Loaded DQNAgent model from ../../output/intersection-v0/ego-attention/saved_models/latest.tar



You are using `torch.load` with `weights_only=False` (the current default value), which uses the default pickle module implicitly. It is possible to construct malicious pickle data which will execute arbitrary code during unpickling (See https://github.com/pytorch/pytorch/blob/main/SECURITY.md#untrusted-models for more details). In a future release, the default value for `weights_only` will be flipped to `True`. This limits the functions that could be executed during unpickling. Arbitrary objects will no longer be allowed to be loaded via this mode unless they are explicitly allowlisted by the user via `torch.serialization.add_safe_globals`. We recommend you start setting `weights_only=True` for any use case where you don't have full control of the loaded file. Please open an issue on GitHub for any issues related to this experimental feature.



## Evaluate agent

In [124]:
import base64
from IPython import display as ipythondisplay

def show_videos(path="videos"):
    html = []
    for mp4 in Path(path).glob("*.mp4"):
        video_b64 = base64.b64encode(mp4.read_bytes())
        html.append(
            """<video alt="{}" autoplay
                      loop controls style="height: 400px;">
                      <source src="data:video/mp4;base64,{}" type="video/mp4" />
                 </video>""".format(
                mp4, video_b64.decode("ascii")
            )
        )
    ipythondisplay.display(ipythondisplay.HTML(data="<br>".join(html)))

In [125]:
from rl_agents.trainer.evaluation import Evaluation
evaluation = Evaluation(env, agent, num_episodes=10, training = False, recover = False)
evaluation.test()
show_videos(evaluation.run_directory)

[INFO] Episode 0 score: 0.0 
[INFO] Episode 1 score: -0.6 
[INFO] Episode 2 score: 0.0 
[INFO] Episode 3 score: 5.0 
[INFO] Episode 4 score: -1.3 
[INFO] Episode 5 score: 9.0 
[INFO] Episode 6 score: 9.0 
[INFO] Episode 7 score: 9.0 
[INFO] Episode 8 score: -2.5 
[INFO] Episode 9 score: 9.0 


## Analysis and interpretation

- Agent analyzer will run agent and record it's activations, activity to draw some key insights
- Analyse the agent's architecture

In [6]:
from collections import defaultdict
from PIL import Image

def render_images(images):
    for image in images:
        Image.fromarray(image).show()

class ModelAnalyzer:
    def __init__(self, agent: DQNAgent, *args, **kwargs):
        super().__init__(*args, **kwargs)
        self.agent = agent
        self.reset()

    def reset(self):
        if hasattr(self, 'hooks'):
            for hook in self.hooks:
                hook.remove()

        state, _ = env.reset()
        self.states = [state]
        self.actions = []
        self.activations = defaultdict(list)
        self.hooks = []
        self.done = False
        self.attention_matrix = []
        self.images = []
        self.total_reward = 0
        
        self._register_hooks(self.agent.value_net)

    def step(self):
        action = self.agent.act(self.states[-1])
        self.actions.append(action)
        state, reward, done, truncated, _ = env.step(action)
        self.total_reward += reward
        self.done = done or truncated
        self.images.append(env.render())
        self._record(state)

    def stats(self):
        print(f"Total reward: {self.total_reward}")
        print(f"States: {len(self.states)}")
        print(f"Actions: {len(self.actions)}")
        print(f"Attention matrices: {len(self.attention_matrix)}")
        print(f"images: {len(self.images)}")
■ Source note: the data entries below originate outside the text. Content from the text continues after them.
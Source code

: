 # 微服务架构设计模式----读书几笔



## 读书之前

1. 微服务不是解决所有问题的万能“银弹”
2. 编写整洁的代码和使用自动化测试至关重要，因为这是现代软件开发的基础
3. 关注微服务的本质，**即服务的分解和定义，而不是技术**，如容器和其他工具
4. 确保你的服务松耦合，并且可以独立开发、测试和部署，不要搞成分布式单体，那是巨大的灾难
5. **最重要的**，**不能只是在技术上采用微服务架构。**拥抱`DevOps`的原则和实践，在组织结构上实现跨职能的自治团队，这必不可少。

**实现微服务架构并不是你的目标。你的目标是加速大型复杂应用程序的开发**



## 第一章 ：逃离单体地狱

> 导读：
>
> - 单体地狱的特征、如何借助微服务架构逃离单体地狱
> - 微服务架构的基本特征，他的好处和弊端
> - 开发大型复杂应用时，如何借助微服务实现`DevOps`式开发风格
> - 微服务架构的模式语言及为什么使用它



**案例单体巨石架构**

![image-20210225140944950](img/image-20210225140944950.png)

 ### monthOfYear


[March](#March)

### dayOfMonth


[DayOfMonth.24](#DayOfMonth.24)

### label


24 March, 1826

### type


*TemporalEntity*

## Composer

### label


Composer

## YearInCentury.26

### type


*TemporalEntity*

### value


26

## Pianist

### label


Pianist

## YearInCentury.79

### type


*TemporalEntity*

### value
        for key in self.activations:
            print(f"Activations for {key}: {len(self.activations[key])}")
    
    def _record(self, obs):
        self.states.append(obs)
        state = torch.tensor(obs, dtype=torch.float32).unsqueeze(0)
        self.attention_matrix.append(self.agent.value_net.get_attention_matrix(state).detach())
            
    def _register_hooks(self, module: torch.nn.Module):
        for name, sub_module in module.named_modules():
            if isinstance(sub_module, torch.nn.Linear):
                self.hooks.append(sub_module.register_forward_hook(self._get_activation(name)))
        
    
    def _get_activation(self, name):
        def hook(module, args, output):
            self.activations[name].append(output.detach())
        
        return hook

### Check the agent architecture

In [7]:
print(evaluation.agent.value_net)

EgoAttentionNetwork(
  (ego_embedding): MultiLayerPerceptron(
    (layers): ModuleList(
      (0): Linear(in_features=7, out_features=64, bias=True)
      (1): Linear(in_features=64, out_features=64, bias=True)
    )
  )
  (others_embedding): MultiLayerPerceptron(
    (layers): ModuleList(
      (0): Linear(in_features=7, out_features=64, bias=True)
      (1): Linear(in_features=64, out_features=64, bias=True)
    )
  )
  (attention_layer): EgoAttention(
    (value_all): Linear(in_features=64, out_features=64, bias=False)
    (key_all): Linear(in_features=64, out_features=64, bias=False)
    (query_ego): Linear(in_features=64, out_features=64, bias=False)
    (attention_combine): Linear(in_features=64, out_features=64, bias=False)
  )
  (output_layer): MultiLayerPerceptron(
    (layers): ModuleList(
      (0-1): 2 x Linear(in_features=64, out_features=64, bias=True)
    )
    (predict): Linear(in_features=64, out_features=3, bias=True)
  )
)


### Run analyzer using the agent

In [12]:
analyzer = ModelAnalyzer(agent)

while not analyzer.done:
    analyzer.step()

analyzer.stats()

Total reward: 9.0
States: 10
Actions: 9
Attention matrices: 9
images: 9
Activations for ego_embedding.layers.0: 297
Activations for ego_embedding.layers.1: 297
Activations for others_embedding.layers.0: 297
Activations for others_embedding.layers.1: 297
Activations for attention_layer.key_all: 297
Activations for attention_layer.value_all: 297
Activations for attention_layer.query_ego: 297
Activations for attention_layer.attention_combine: 297
Activations for output_layer.layers.0: 279
Activations for output_layer.layers.1: 279
Activations for output_layer.predict: 279


## Observation
- Feature optimization
- Logit lens on attention mechanism
- Circuit analysis on actions

## Intervention
- Path tracing

## Explainable RL
- Discovering symbolic policies on Deep RL networks. [Source](https://proceedings.mlr.press/v139/landajuela21a/landajuela21a.pdf)

### Attention pattern

In [148]:
import torch.nn.functional as F
import plotly.graph_objects as go
from plotly.subplots import make_subplots

untrained_agent = load_agent(agent_config, env)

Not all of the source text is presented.